Journée d’étude « Trans-immersion »

Le 7 juin 2012
de 9h à 17h
Amphithéâtre Durkheim
17, rue de la Sorbonne, 75005 Paris

Durant la journée d’étude « TRANS-IMMERSION« , Lucile Haute présentera « Disorder Screen Control », performance en environnement mixte réalisée en juin 2011 avec Claire Sistach.

 

 

 

 

 

Le Groupe de Recherche sur l’Anthropologie du Corps et ses Enjeux (GRACE) du Centre d’Étude sur l’Actuel et le Quotidien (CeaQ) organise le 7 juin 2012 une journée d’étude consacrée à la tendance sociétale que l’on désigne par « immersion », qu’elle soit sensorielle et/ou fictionnelle. Il apparait qu’elle concentre de nombreux enjeux : corporels, imaginaires, environnementaux, technologiques, esthétiques, sociétaux… En interrogeant la diversité des modalités immersives selon une approche transversale et transdisciplinaire, nous tenterons de toucher aux motivations sous-jacentes et profondes qui lui sont liées. Tel est le défi que pose la TRANS-IMMERSION.

Organisation : Olivier Sirost et Frédéric Lebas.
Coordination : Chloé Charliac et Wilfried Coussieu.

8h30 –  ACCUEIL COLLATION 

09h00 –  OUVERTURE
Pr Olivier Sirost et Frédéric Lebas

09H15 –  ENJEUX
La trans-immersion
Frédéric Lebas (Université Paris Descartes, CeaQ, GRACE, OMNSH)

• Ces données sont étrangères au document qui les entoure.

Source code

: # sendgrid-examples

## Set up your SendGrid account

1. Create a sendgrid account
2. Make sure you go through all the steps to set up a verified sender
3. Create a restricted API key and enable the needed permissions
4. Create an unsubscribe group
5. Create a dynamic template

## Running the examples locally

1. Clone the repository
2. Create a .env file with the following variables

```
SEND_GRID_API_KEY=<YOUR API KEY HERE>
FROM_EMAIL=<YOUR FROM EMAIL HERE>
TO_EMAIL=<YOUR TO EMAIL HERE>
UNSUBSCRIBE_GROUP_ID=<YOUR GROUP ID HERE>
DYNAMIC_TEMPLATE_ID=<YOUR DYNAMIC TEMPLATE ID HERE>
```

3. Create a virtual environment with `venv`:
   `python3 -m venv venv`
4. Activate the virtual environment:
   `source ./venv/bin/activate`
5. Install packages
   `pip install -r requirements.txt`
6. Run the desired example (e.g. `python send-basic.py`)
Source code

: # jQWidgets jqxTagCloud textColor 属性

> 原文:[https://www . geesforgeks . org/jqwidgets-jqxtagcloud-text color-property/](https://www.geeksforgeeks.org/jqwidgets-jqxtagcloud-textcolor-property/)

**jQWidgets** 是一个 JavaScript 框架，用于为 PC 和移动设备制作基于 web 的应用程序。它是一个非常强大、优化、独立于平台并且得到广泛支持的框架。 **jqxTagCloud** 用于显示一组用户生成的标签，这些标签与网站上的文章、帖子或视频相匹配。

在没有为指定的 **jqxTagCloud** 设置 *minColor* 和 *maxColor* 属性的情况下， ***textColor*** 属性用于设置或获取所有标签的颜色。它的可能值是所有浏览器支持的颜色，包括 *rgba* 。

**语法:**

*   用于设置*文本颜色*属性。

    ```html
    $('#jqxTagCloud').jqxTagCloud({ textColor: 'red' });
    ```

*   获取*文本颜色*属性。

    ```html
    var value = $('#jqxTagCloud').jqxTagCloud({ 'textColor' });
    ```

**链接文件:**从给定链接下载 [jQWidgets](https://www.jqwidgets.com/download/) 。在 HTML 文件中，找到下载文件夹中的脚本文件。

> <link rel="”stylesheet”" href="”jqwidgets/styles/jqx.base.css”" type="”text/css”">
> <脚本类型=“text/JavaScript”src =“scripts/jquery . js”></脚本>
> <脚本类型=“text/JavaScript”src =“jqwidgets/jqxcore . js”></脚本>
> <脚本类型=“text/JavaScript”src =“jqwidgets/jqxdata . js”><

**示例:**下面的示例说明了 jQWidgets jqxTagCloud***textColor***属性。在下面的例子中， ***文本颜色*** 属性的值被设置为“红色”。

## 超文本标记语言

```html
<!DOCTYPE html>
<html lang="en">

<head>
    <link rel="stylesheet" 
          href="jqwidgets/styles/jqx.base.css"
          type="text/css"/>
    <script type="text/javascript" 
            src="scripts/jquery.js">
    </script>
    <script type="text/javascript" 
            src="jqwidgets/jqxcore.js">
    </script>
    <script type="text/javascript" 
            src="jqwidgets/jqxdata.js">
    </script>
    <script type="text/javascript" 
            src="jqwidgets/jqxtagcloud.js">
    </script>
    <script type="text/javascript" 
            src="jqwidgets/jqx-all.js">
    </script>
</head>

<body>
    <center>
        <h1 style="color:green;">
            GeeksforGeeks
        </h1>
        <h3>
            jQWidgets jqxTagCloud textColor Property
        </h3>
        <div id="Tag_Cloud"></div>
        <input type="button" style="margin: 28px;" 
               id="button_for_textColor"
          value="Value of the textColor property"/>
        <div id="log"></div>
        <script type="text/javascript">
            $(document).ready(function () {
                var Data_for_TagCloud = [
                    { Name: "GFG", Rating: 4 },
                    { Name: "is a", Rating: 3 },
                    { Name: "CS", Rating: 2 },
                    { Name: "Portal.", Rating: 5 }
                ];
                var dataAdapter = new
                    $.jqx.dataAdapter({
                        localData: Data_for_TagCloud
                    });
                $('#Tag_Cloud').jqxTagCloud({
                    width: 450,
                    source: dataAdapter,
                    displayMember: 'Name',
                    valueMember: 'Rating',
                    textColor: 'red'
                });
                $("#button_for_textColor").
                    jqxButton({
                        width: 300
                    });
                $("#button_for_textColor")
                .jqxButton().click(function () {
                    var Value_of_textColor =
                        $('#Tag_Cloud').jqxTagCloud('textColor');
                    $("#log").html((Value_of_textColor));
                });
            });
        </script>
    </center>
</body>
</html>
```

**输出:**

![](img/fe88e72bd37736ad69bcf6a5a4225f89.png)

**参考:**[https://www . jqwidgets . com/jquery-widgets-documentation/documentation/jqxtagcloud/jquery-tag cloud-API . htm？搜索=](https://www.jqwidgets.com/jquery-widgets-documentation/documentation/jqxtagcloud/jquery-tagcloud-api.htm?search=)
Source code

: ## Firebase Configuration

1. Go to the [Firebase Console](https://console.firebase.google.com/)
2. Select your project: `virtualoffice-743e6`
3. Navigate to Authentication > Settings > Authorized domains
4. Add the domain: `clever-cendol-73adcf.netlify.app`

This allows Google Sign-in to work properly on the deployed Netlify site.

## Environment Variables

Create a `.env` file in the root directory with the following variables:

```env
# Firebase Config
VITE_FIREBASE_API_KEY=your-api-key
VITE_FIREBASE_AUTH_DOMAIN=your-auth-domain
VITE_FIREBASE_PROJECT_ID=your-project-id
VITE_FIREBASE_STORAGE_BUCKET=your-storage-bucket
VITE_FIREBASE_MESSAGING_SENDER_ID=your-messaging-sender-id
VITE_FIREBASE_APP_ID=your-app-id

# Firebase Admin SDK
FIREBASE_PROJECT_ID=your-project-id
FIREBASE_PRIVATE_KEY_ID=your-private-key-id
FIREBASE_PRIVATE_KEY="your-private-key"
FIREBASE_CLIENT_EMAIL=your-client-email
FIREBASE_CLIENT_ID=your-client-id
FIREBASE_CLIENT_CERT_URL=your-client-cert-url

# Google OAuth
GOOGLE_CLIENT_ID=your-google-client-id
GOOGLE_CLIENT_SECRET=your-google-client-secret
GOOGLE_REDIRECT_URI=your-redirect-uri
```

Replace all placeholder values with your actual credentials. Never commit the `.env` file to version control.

09H45 –  QUESTION DE MILIEUX
Immersions sportives : des milieux naturels aux environnements de synthèse
Pr Olivier Sirost (Université de Rouen, CeaQ, GRACE)
Sensorialités métropolitaines
Fabio La Rocca (Université Paris Descartes, CeaQ, GRIS/GRES)
Ces déluges dans lesquels nous baignons. Le bleu du ciel après Fukushima
– recherche conjointe avec la Cie Jours tranquilles, Lausanne –
Yoann Moreau (EHESS, Ethno-dramaturge)

11H15 –  PAUSE 

11h30 –   RÉALITÉS VIRTUELLES, AUGMENTÉES et ALTERNÉES
De Merleau-Ponty à Fumito Ueda : mondes vidéoludiques et conscience perceptive
Wilfried Coussieu (Université Paris Descartes, CeaQ, OMNSH)
Numérique, onirique, organique. De l’aura et autres émersions
Ornella Kyra Pistilli (Université Paris Descartes, CeaQ)
Les ARG comme paradigme de l’immersion : exemple du projet « Les Mystères de la Basilique – Ghost Invaders »
Karleen Groupierre (Université Paris 8, INREV)
Edwige Lelièvre (Université Paris 8, INREV,)

13h00 –  PAUSE REPAS

14h30 –  PERFORMANCES et OEUVRES IMMERSIVES
L’immersion spectaculaire, entre représentation et simulation.
Mcf Catherine Bouko (Université libre de Bruxelles)
L’expérience perceptive de l’espace chorégraphique
Chloé Charliac (Université Paris Descartes, CeaQ, GRACE)
Disorder Screen Control : ou comment habiter un dispositif hybride
Lucile Haute (Plasticienne et performeuse, CIEREC, EnsadLab/EN-ER.)

16h00 –  SYNTHÈSE
Les expériences trans-immersives : une émersion dans le corps en 1ère personne
Pr Bernard Andrieu (Université de Lorraine, Faculté de Sport de Nancy)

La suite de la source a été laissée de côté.